▶ [Task to complete]: Please retype all of the data below, word for word.

Task material Start Marker

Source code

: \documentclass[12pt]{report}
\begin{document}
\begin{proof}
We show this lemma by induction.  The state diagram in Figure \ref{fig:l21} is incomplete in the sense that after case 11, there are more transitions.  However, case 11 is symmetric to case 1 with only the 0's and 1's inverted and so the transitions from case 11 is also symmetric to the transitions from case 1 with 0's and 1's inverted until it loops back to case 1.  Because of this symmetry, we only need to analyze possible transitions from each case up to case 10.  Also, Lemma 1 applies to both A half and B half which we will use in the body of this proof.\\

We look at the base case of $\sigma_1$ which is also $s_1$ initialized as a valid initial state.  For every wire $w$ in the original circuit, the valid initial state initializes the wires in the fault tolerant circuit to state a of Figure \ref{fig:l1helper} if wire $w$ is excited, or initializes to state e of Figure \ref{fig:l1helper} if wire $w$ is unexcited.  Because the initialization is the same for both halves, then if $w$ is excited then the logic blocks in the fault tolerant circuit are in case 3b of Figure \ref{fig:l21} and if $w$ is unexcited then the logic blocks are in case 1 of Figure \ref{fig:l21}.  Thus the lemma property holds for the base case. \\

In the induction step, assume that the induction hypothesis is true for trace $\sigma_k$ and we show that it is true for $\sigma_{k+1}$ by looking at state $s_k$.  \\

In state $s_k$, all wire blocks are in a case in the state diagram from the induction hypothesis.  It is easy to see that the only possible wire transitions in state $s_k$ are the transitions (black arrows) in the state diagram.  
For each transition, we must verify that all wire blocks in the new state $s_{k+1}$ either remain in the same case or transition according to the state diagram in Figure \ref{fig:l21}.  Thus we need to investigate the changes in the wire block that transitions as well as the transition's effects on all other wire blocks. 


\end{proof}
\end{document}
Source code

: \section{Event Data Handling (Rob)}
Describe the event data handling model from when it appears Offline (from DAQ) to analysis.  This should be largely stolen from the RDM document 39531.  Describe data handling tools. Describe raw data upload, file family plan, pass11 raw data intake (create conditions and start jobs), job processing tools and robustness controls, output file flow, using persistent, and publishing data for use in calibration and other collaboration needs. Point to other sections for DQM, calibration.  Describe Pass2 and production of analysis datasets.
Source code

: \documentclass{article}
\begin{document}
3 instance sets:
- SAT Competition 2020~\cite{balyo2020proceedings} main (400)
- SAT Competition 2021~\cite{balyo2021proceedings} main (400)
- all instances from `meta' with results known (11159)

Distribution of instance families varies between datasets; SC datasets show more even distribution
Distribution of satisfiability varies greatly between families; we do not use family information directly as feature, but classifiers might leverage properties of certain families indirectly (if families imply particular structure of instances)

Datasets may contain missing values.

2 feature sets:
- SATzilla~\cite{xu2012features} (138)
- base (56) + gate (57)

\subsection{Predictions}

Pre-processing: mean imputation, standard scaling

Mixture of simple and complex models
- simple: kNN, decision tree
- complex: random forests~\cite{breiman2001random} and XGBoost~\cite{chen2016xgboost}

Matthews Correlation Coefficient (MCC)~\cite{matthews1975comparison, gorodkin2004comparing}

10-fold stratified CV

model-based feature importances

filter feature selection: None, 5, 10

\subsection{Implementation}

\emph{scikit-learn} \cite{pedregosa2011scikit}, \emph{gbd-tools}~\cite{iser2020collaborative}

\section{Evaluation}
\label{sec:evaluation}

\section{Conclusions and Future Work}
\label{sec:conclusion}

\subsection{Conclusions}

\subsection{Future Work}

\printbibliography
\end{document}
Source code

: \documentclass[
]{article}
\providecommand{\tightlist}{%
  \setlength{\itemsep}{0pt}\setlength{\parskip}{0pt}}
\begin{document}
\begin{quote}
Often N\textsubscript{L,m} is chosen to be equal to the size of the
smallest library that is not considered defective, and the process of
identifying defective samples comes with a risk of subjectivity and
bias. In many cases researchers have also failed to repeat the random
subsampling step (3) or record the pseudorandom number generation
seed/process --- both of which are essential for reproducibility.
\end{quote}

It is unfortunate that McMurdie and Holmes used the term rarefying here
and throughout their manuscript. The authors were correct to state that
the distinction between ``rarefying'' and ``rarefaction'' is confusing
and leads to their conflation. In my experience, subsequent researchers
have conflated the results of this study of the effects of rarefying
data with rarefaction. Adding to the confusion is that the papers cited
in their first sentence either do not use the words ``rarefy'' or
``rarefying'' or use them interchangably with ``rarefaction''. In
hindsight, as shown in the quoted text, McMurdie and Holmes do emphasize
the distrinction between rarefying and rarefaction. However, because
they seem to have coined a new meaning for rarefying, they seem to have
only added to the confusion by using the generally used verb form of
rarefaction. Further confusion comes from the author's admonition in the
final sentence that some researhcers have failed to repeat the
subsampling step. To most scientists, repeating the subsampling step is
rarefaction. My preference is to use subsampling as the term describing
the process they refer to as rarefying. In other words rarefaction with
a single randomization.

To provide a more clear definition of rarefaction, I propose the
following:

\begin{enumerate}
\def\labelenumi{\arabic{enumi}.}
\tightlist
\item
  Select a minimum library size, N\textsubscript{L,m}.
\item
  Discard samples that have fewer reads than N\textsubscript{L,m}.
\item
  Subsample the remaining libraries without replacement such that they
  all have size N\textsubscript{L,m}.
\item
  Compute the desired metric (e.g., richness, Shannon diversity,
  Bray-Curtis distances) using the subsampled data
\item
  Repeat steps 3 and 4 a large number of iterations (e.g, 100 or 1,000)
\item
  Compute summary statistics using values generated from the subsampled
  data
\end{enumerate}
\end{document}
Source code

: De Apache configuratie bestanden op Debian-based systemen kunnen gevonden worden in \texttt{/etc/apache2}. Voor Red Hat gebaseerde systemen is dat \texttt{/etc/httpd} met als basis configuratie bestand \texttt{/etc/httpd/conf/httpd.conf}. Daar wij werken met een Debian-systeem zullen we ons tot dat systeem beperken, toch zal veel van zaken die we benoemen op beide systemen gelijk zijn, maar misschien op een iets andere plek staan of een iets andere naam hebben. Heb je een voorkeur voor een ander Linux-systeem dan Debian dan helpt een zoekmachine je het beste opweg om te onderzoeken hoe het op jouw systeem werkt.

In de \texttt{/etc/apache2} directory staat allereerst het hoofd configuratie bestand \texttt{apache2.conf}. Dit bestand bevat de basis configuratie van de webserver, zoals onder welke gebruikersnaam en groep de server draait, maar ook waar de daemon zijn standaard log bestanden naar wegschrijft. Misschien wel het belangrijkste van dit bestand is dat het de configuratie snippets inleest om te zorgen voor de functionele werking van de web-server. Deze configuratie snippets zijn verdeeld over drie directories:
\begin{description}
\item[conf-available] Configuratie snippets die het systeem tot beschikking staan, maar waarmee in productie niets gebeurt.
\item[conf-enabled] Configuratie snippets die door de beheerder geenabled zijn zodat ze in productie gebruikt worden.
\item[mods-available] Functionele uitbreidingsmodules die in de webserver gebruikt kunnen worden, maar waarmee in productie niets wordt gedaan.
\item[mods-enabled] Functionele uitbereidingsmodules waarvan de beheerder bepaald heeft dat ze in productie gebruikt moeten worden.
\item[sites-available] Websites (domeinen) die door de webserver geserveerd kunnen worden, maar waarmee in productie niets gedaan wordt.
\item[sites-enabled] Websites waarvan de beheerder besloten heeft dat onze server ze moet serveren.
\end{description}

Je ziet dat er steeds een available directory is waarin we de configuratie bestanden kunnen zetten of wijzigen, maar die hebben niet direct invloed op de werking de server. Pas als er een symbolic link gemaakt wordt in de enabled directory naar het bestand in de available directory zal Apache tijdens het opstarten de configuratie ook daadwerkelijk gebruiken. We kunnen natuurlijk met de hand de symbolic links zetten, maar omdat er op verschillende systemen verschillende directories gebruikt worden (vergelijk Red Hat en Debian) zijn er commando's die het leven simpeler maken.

Task material End Marker

▶ [Final answer]:
Source code

: \documentclass[12pt]{report}
\begin{document}
\begin{proof}
We show this lemma by induction.  The state diagram in Figure \ref{fig:l21} is incomplete in the sense that after case 11, there are more transitions.  However, case 11 is symmetric to case 1 with only the 0's and 1's inverted and so the transitions from case 11 is also symmetric to the transitions from case 1 with 0's and 1's inverted until it loops back to case 1.  Because of this symmetry, we only need to analyze possible transitions from each case up to case 10.  Also, Lemma 1 applies to both A half and B half which we will use in the body of this proof.\\

We look at the base case of $\sigma_1$ which is also $s_1$ initialized as a valid initial state.  For every wire $w$ in the original circuit, the valid initial state initializes the wires in the fault tolerant circuit to state a of Figure \ref{fig:l1helper} if wire $w$ is excited, or initializes to state e of Figure \ref{fig:l1helper} if wire $w$ is unexcited.  Because the initialization is the same for both halves, then if $w$ is excited then the logic blocks in the fault tolerant circuit are in case 3b of Figure \ref{fig:l21} and if $w$ is unexcited then the logic blocks are in case 1 of Figure \ref{fig:l21}.  Thus the lemma property holds for the base case. \\

In the induction step, assume that the induction hypothesis is true for trace $\sigma_k$ and we show that it is true for $\sigma_{k+1}$ by looking at state $s_k$.  \\

In state $s_k$, all wire blocks are in a case in the state diagram from the induction hypothesis.  It is easy to see that the only possible wire transitions in state $s_k$ are the transitions (black arrows) in the state diagram.  
For each transition, we must verify that all wire blocks in the new state $s_{k+1}$ either remain in the same case or transition according to the state diagram in Figure \ref{fig:l21}.  Thus we need to investigate the changes in the wire block that transitions as well as the transition's effects on all other wire blocks. 


\end{proof}
\end{document}
Source code

: \section{Event Data Handling (Rob)}
Describe the event data handling model from when it appears Offline (from DAQ) to analysis.  This should be largely stolen from the RDM document 39531.  Describe data handling tools. Describe raw data upload, file family plan, pass11 raw data intake (create conditions and start jobs), job processing tools and robustness controls, output file flow, using persistent, and publishing data for use in calibration and other collaboration needs. Point to other sections for DQM, calibration.  Describe Pass2 and production of analysis datasets.
Source code

: \documentclass{article}
\begin{document}
3 instance sets:
- SAT Competition 2020~\cite{balyo2020proceedings} main (400)
- SAT Competition 2021~\cite{balyo2021proceedings} main (400)
- all instances from `meta' with results known (11159)

Distribution of instance families varies between datasets; SC datasets show more even distribution
Distribution of satisfiability varies greatly between families; we do not use family information directly as feature, but classifiers might leverage properties of certain families indirectly (if families imply particular structure of instances)

Datasets may contain missing values.

2 feature sets:
- SATzilla~\cite{xu2012features} (138)
- base (56) + gate (57)

\subsection{Predictions}

Pre-processing: mean imputation, standard scaling

Mixture of simple and complex models
- simple: kNN, decision tree
- complex: random forests~\cite{breiman2001random} and XGBoost~\cite{chen2016xgboost}

Matthews Correlation Coefficient (MCC)~\cite{matthews1975comparison, gorodkin2004comparing}

10-fold stratified CV

model-based feature importances

filter feature selection: None, 5, 10

\subsection{Implementation}

\emph{scikit-learn} \cite{pedregosa2011scikit}, \emph{gbd-tools}~\cite{iser2020collaborative}

\section{Evaluation}
\label{sec:evaluation}

\section{Conclusions and Future Work}
\label{sec:conclusion}

\subsection{Conclusions}

\subsection{Future Work}

\printbibliography
\end{document}
Source code

: \documentclass[
]{article}
\providecommand{\tightlist}{%
  \setlength{\itemsep}{0pt}\setlength{\parskip}{0pt}}
\begin{document}
\begin{quote}
Often N\textsubscript{L,m} is chosen to be equal to the size of the
smallest library that is not considered defective, and the process of
identifying defective samples comes with a risk of subjectivity and
bias. In many cases researchers have also failed to repeat the random
subsampling step (3) or record the pseudorandom number generation
seed/process --- both of which are essential for reproducibility.
\end{quote}

It is unfortunate that McMurdie and Holmes used the term rarefying here
and throughout their manuscript. The authors were correct to state that
the distinction between ``rarefying'' and ``rarefaction'' is confusing
and leads to their conflation. In my experience, subsequent researchers
have conflated the results of this study of the effects of rarefying
data with rarefaction. Adding to the confusion is that the papers cited
in their first sentence either do not use the words ``rarefy'' or
``rarefying'' or use them interchangably with ``rarefaction''. In
hindsight, as shown in the quoted text, McMurdie and Holmes do emphasize
the distrinction between rarefying and rarefaction. However, because
they seem to have coined a new meaning for rarefying, they seem to have
only added to the confusion by using the generally used verb form of
rarefaction. Further confusion comes from the author's admonition in the
final sentence that some researhcers have failed to repeat the
subsampling step. To most scientists, repeating the subsampling step is
rarefaction. My preference is to use subsampling as the term describing
the process they refer to as rarefying. In other words rarefaction with
a single randomization.

To provide a more clear definition of rarefaction, I propose the
following:

\begin{enumerate}
\def\labelenumi{\arabic{enumi}.}
\tightlist
\item
  Select a minimum library size, N\textsubscript{L,m}.
\item
  Discard samples that have fewer reads than N\textsubscript{L,m}.
\item
  Subsample the remaining libraries without replacement such that they
  all have size N\textsubscript{L,m}.
\item
  Compute the desired metric (e.g., richness, Shannon diversity,
  Bray-Curtis distances) using the subsampled data
\item
  Repeat steps 3 and 4 a large number of iterations (e.g, 100 or 1,000)
\item
  Compute summary statistics using values generated from the subsampled
  data
\end{enumerate}
\end{document}
Source code

: De Apache configuratie bestanden op Debian-based systemen kunnen gevonden worden in \texttt{/etc/apache2}. Voor Red Hat gebaseerde systemen is dat \texttt{/etc/httpd} met als basis configuratie bestand \texttt{/etc/httpd/conf/httpd.conf}. Daar wij werken met een Debian-systeem zullen we ons tot dat systeem beperken, toch zal veel van zaken die we benoemen op beide systemen gelijk zijn, maar misschien op een iets andere plek staan of een iets andere naam hebben. Heb je een voorkeur voor een ander Linux-systeem dan Debian dan helpt een zoekmachine je het beste opweg om te onderzoeken hoe het op jouw systeem werkt.

In de \texttt{/etc/apache2} directory staat allereerst het hoofd configuratie bestand \texttt{apache2.conf}. Dit bestand bevat de basis configuratie van de webserver, zoals onder welke gebruikersnaam en groep de server draait, maar ook waar de daemon zijn standaard log bestanden naar wegschrijft. Misschien wel het belangrijkste van dit bestand is dat het de configuratie snippets inleest om te zorgen voor de functionele werking van de web-server. Deze configuratie snippets zijn verdeeld over drie directories:
\begin{description}
\item[conf-available] Configuratie snippets die het systeem tot beschikking staan, maar waarmee in productie niets gebeurt.
\item[conf-enabled] Configuratie snippets die door de beheerder geenabled zijn zodat ze in productie gebruikt worden.
\item[mods-available] Functionele uitbreidingsmodules die in de webserver gebruikt kunnen worden, maar waarmee in productie niets wordt gedaan.
\item[mods-enabled] Functionele uitbereidingsmodules waarvan de beheerder bepaald heeft dat ze in productie gebruikt moeten worden.
\item[sites-available] Websites (domeinen) die door de webserver geserveerd kunnen worden, maar waarmee in productie niets gedaan wordt.
\item[sites-enabled] Websites waarvan de beheerder besloten heeft dat onze server ze moet serveren.
\end{description}

Je ziet dat er steeds een available directory is waarin we de configuratie bestanden kunnen zetten of wijzigen, maar die hebben niet direct invloed op de werking de server. Pas als er een symbolic link gemaakt wordt in de enabled directory naar het bestand in de available directory zal Apache tijdens het opstarten de configuratie ook daadwerkelijk gebruiken. We kunnen natuurlijk met de hand de symbolic links zetten, maar omdat er op verschillende systemen verschillende directories gebruikt worden (vergelijk Red Hat en Debian) zijn er commando's die het leven simpeler maken.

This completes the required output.